4. the sheet billet mouth of a river according to claim 2, the aspect ratio Hb/Hc of wherein said transitional pore part (50b) and described bore portion (50c) is between 3 and 12.

5. the sheet billet mouth of a river according to claim 2, total cross-sectional area A (X1) of the described convergence bore portion (50b) of wherein measuring on the plane Π 3 perpendicular to described longitudinal axis X1 to be connected part from described upstream boundary down to it and to reduce and be no more than 15% with bore portion (50c).

6. the sheet billet mouth of a river according to claim 1, the described first and second convergence bore portions (50e) spuing hole entrance (51u) that do not comprise of wherein said centre bore (50) have oval cross section along the plane Π 3 perpendicular to described longitudinal axis X1, it has full diameter D2 (X1), D3 (X1) along described first axis of pitch X2 and the second axis of pitch X3 respectively, their size is along described longitudinal axis X1 gradual change, ratio D2 (X1)/D3 (X1) is remained unchanged, wherein D2 (X1)≤D3 (X1).

7. the sheet billet mouth of a river according to claim 6, the described first and second convergence bore portions (50e) spuing hole entrance (51u) that do not comprise of wherein said centre bore (50) have circular cross section, wherein D2 (X1)=D3 (X1) along the plane Π 3 perpendicular to described longitudinal axis X1.

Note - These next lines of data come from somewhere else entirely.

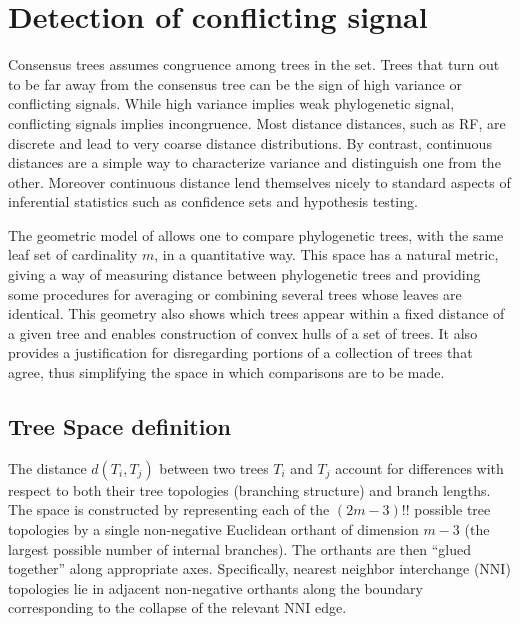 \section{Detection of conflicting signal} \label{sec:extensions}

Consensus trees assumes congruence among trees in the set. Trees that turn out to be far away from the consensus tree can be the sign of high variance or conflicting signals. While high variance implies weak phylogenetic signal, conflicting  signals implies incongruence. Most distance distances, such as RF, are discrete and lead to very coarse distance distributions. By contrast, continuous distances are a simple way to characterize variance and distinguish one from the other. Moreover continuous distance lend themselves nicely to standard aspects of inferential statistics such as confidence sets and hypothesis testing. 


The  geometric  model of \cite{Billera2001} allows one to compare phylogenetic  trees,  with  the  same  leaf  set  of  cardinality $m$, in a quantitative way.  This  space  has  a  natural  metric, giving a way of measuring distance between phylogenetic trees and providing some procedures for averaging or combining several trees whose leaves are identical. This geometry also shows which trees appear within a fixed distance of a given tree and enables construction of convex hulls of a
set of trees. It also provides a justification for disregarding portions of a collection of trees that agree,  thus simplifying the space in which comparisons are to be made.

\subsection{Tree Space definition} \label{sec:Tree-distances}
 The distance $d(T_i,T_j)$ between two trees $T_i$ and $T_j$ account for differences with respect to both their tree topologies (branching structure) and branch lengths. The space is constructed by representing each of the $(2m-3)!!$ possible tree topologies by a single non-negative Euclidean orthant of dimension $m-3$ (the largest possible number of internal branches). The orthants are then “glued together” along appropriate axes. Specifically, nearest neighbor interchange (NNI) topologies lie in adjacent non-negative orthants along the boundary corresponding to the collapse of the relevant NNI edge.

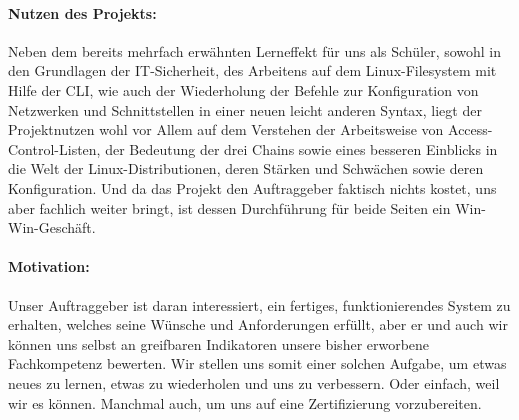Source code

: \paragraph*{Nutzen des Projekts: } Neben dem bereits mehrfach erwähnten Lerneffekt für uns als Schüler, sowohl in den Grundlagen der \ac{IT}-Sicherheit, des Arbeitens auf dem Linux-Filesystem mit Hilfe der \ac{CLI}, wie auch der Wiederholung der Befehle zur Konfiguration von Netzwerken und Schnittstellen in einer neuen leicht anderen Syntax, liegt der Projektnutzen wohl vor Allem auf dem Verstehen der Arbeitsweise von Access-Control-Listen, der Bedeutung der drei Chains sowie eines besseren Einblicks in die Welt der Linux-Distributionen, deren Stärken und Schwächen sowie deren Konfiguration. Und da das Projekt den Auftraggeber faktisch nichts kostet, uns aber fachlich weiter bringt, ist dessen Durchführung für beide Seiten ein Win-Win-Geschäft.
\paragraph*{Motivation: } Unser Auftraggeber ist daran interessiert, ein fertiges, funktionierendes System zu erhalten, welches seine Wünsche und Anforderungen erfüllt, aber er und auch wir können uns selbst an greifbaren Indikatoren unsere bisher erworbene Fachkompetenz bewerten. Wir stellen uns somit einer solchen Aufgabe, um etwas neues zu lernen, etwas zu wiederholen und uns zu verbessern. Oder einfach, weil wir es können. Manchmal auch, um uns auf eine Zertifizierung vorzubereiten.

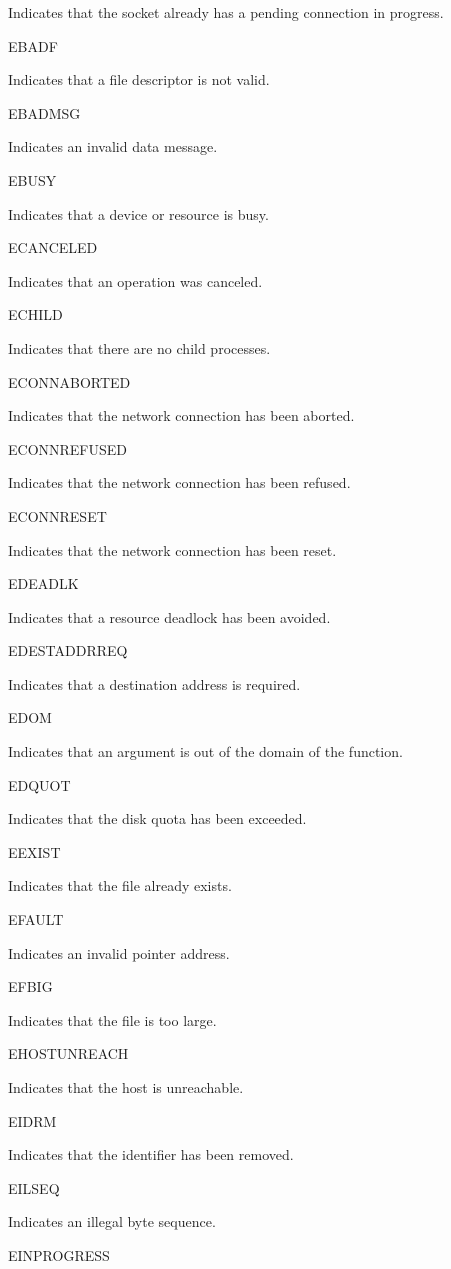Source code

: Indicates that the socket already has a pending connection in progress.

EBADF

Indicates that a file descriptor is not valid.

EBADMSG

Indicates an invalid data message.

EBUSY

Indicates that a device or resource is busy.

ECANCELED

Indicates that an operation was canceled.

ECHILD

Indicates that there are no child processes.

ECONNABORTED

Indicates that the network connection has been aborted.

ECONNREFUSED

Indicates that the network connection has been refused.

ECONNRESET

Indicates that the network connection has been reset.

EDEADLK

Indicates that a resource deadlock has been avoided.

EDESTADDRREQ

Indicates that a destination address is required.

EDOM

Indicates that an argument is out of the domain of the function.

EDQUOT

Indicates that the disk quota has been exceeded.

EEXIST

Indicates that the file already exists.

EFAULT

Indicates an invalid pointer address.

EFBIG

Indicates that the file is too large.

EHOSTUNREACH

Indicates that the host is unreachable.

EIDRM

Indicates that the identifier has been removed.

EILSEQ

Indicates an illegal byte sequence.

EINPROGRESS

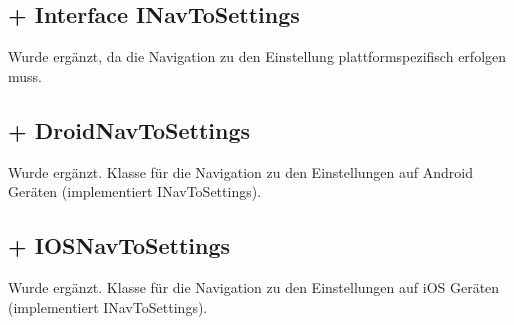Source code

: \documentclass[../implementierung.tex]{subfiles}
\begin{document}
\subsection{+ Interface INavToSettings}
	Wurde ergänzt, da die Navigation zu den Einstellung plattformspezifisch erfolgen muss.
	\begin{itemize}
	\end{itemize}

\subsection{+ DroidNavToSettings}
	Wurde ergänzt. Klasse für die Navigation zu den Einstellungen auf Android Geräten (implementiert INavToSettings).

\subsection{+ IOSNavToSettings}
	Wurde ergänzt. Klasse für die Navigation zu den Einstellungen auf iOS Geräten (implementiert INavToSettings).
\end{document}
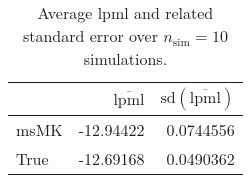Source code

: \begin{table}[H]

\caption{Average lpml and related standard error over $n_{\text{sim}} = 10$ simulations.}
\centering
\begin{tabular}[t]{lrr}
\toprule
  & $\overbar{\text{lpml}}$ & $\text{sd}(\overbar{\text{lpml}})$\\
\midrule
msMK & -12.94422 & 0.0744556\\
True & -12.69168 & 0.0490362\\
\bottomrule
\end{tabular}
\end{table}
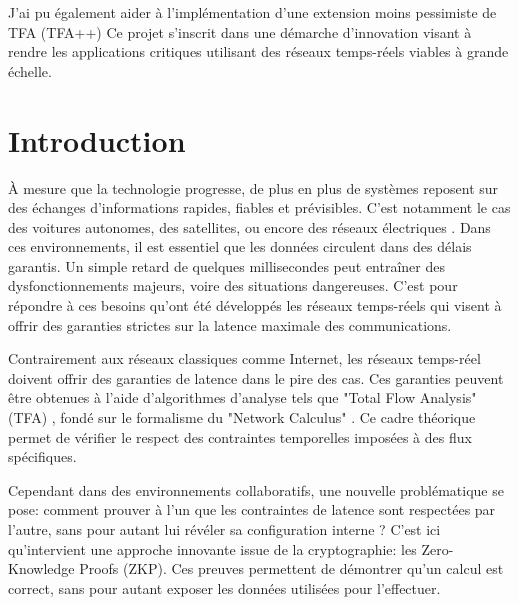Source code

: \documentclass[12pt]{report}
\begin{document}
\vspace{0.2cm}

J'ai pu également aider à l'implémentation d'une extension moins pessimiste de TFA (TFA++)
Ce projet s'inscrit dans une démarche d'innovation visant à rendre 
les applications critiques utilisant des réseaux temps-réels viables à
grande échelle.


\tableofcontents
\newpage

\chapter{Introduction}
\setcounter{page}{1}

À mesure que la technologie progresse, de plus en plus de systèmes 
reposent sur des échanges d'informations rapides, fiables et 
prévisibles. C'est notamment le cas des voitures autonomes,
des satellites, ou encore des réseaux électriques \cite{docquierMethodologiesPourLevaluation2021} \cite{docquierDeterminingTightWorstcase2020}. Dans ces environnements, il est essentiel que 
les données circulent dans des 
délais garantis. Un simple retard de quelques millisecondes peut entraîner 
des dysfonctionnements majeurs, voire des situations dangereuses. 
C'est pour répondre à ces besoins qu'ont été développés les réseaux 
temps-réels qui visent à offrir des garanties strictes sur la latence 
maximale des communications.

\bigskip

Contrairement aux réseaux classiques comme Internet, les réseaux temps-réel doivent offrir des garanties de latence dans le pire des cas.
Ces garanties peuvent être obtenues à l'aide d'algorithmes d'analyse tels que "Total Flow Analysis" (TFA) \cite{10.1145/1190095.1190105}, fondé sur le formalisme du "Network Calculus" \cite{leboudec2001network}.
Ce cadre théorique permet de vérifier le respect des contraintes temporelles imposées à des flux spécifiques.

\bigskip

Cependant dans des environnements collaboratifs, une nouvelle problématique 
se pose: comment prouver à l'un que les contraintes de latence sont 
respectées par l'autre, sans pour autant lui révéler sa configuration interne ? 
C'est ici qu'intervient une approche innovante issue de la cryptographie: les Zero-Knowledge Proofs 
(ZKP). Ces preuves permettent de démontrer qu'un calcul est correct, 
sans pour autant exposer les données utilisées pour l'effectuer.
\end{document}
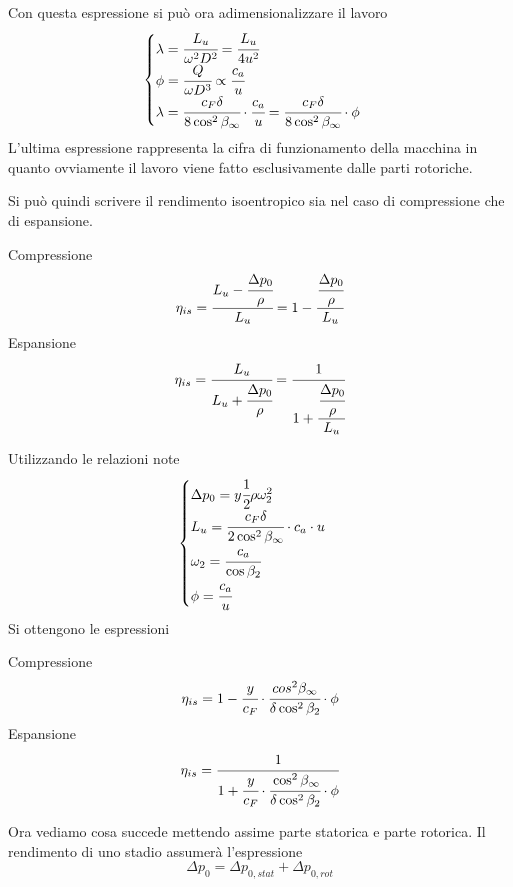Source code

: Con questa espressione si può ora adimensionalizzare il lavoro
\begin{equation}
\begin{cases}
\lambda = \cfrac{L_u}{\omega ^2 D^2} = \cfrac{L_u}{4 u^2}\\
\phi = \cfrac{Q}{\omega D^3} \propto \cfrac{c_a}{u} \\
\lambda = \cfrac{c_F \delta}{8 \cos^2 \beta_{\infty}} \cdot \cfrac{c_a}{u} = \cfrac{c_F \delta}{8 \cos^2 \beta_{\infty}} \cdot \phi
\end{cases}
\end{equation}
L'ultima espressione rappresenta la cifra di funzionamento della macchina in quanto ovviamente il lavoro viene fatto esclusivamente dalle parti rotoriche.

Si può quindi scrivere il rendimento isoentropico sia nel caso di compressione che di espansione. 

\begin{multicols}{2}
Compressione
\begin{equation}
\eta_{is} = \cfrac{L_u - \cfrac{\Delta p_0}{\rho}}{L_u} = 1- \cfrac{\cfrac{\Delta p_0}{\rho}}{L_u}
\end{equation}
\break
Espansione
\begin{equation}
\eta_{is} = \cfrac{L_u}{L_u + \cfrac{\Delta p_0}{\rho}} = \cfrac{1}{1+\cfrac{\cfrac{\Delta p_0}{\rho}}{L_u}}
\end{equation}
\end{multicols}

Utilizzando le relazioni note
\begin{align*}
\begin{cases}
\Delta p_0 = y \cfrac{1}{2} \rho \omega_2^2\\
L_u = \cfrac{c_F \delta}{2 \cos^2 \beta_{\infty}} \cdot c_a \cdot u\\
\omega_2 = \cfrac{c_a}{\cos \beta_2}\\
\phi = \cfrac{c_a}{u}
\end{cases}
\end{align*}
Si ottengono le espressioni
\begin{multicols}{2}
Compressione
\begin{equation}
\eta_{is} = 1- \cfrac{y}{c_F} \cdot  \cfrac{cos^2 \beta_{\infty}}{\delta \cos^2 \beta_2} \cdot \phi
\end{equation}
\break
Espansione
\begin{equation}
\eta_{is} = \cfrac{1}{1+\cfrac{y}{c_F} \cdot \cfrac{\cos^2 \beta_{\infty}}{\delta \cos^2 \beta_2} \cdot \phi}
\end{equation}
\end{multicols}
Ora vediamo cosa succede mettendo assime parte statorica e parte rotorica. Il rendimento di uno stadio assumerà l'espressione
\begin{equation}
\Delta p_0 = \Delta p_{0,stat} + \Delta p_{0,rot}
\end{equation}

8. the sheet billet mouth of a river according to claim 6, wherein said convergence bore portion (50e) has the geometry rotated around described longitudinal axis X1, does not comprise described first and second and to spue hole entrance (51u).

9. the sheet billet mouth of a river according to claim 1, within the upstream extremity at the wherein said sheet billet mouth of a river and the described first and second distances spued between hole entrance (51u) are included in Ha ± 30mm.

10. the sheet billet mouth of a river according to claim 1, wherein in the cross section along the plane Π 2 limited by described longitudinal axis X1 and described second axis of pitch X3, the hole (51) that spues before described first and second relative to described longitudinal axis X1 with the angle between 5 ° and 45 ° with described centre bore (50) intersection.

The 11. sheet billet mouths of a river according to claim 1, the wall of wherein said separator (10) is along the feature of the cross section of the plane Π 2 limited by described longitudinal axis X1 and described second axis of pitch X3, then two walls that upstream extremity (10u) along described longitudinal axis X1 from described separator extends to the described separator of the downstream at the described sheet billet mouth of a river, and to be assembled and until they arrive the downstream at the described sheet billet mouth of a river until described separator (10) reaches its Breadth Maximum by first diverging to.

The 12. sheet billet mouths of a river according to claim 1, the height (Hd) of wherein said separator (10) is that at least twice of the height (He) of described convergence bore portion (50e) is large, Hd >=2He.

The 13. sheet billet mouths of a river according to claim 1, the height (Hf) of wherein said thin bore portion (50f) is not more than 50%, Hf/He≤0.5 with the ratio of the height (He) of described convergence bore portion (50e).

The 14. sheet billet mouths of a river according to claim 1, the height (Hf) of wherein said thin bore portion (50f) is not more than 7% with the ratio of the total height of described centre bore (50).

15. for the metal casting facility of casted thin plate base, it comprises the tundish being provided with the outlet be at least communicated with the sheet billet mouth of a river fluid according to any one of claim 1 to 14, and the outlet diffusion part at the described sheet billet mouth of a river is inserted in sheet billet mold.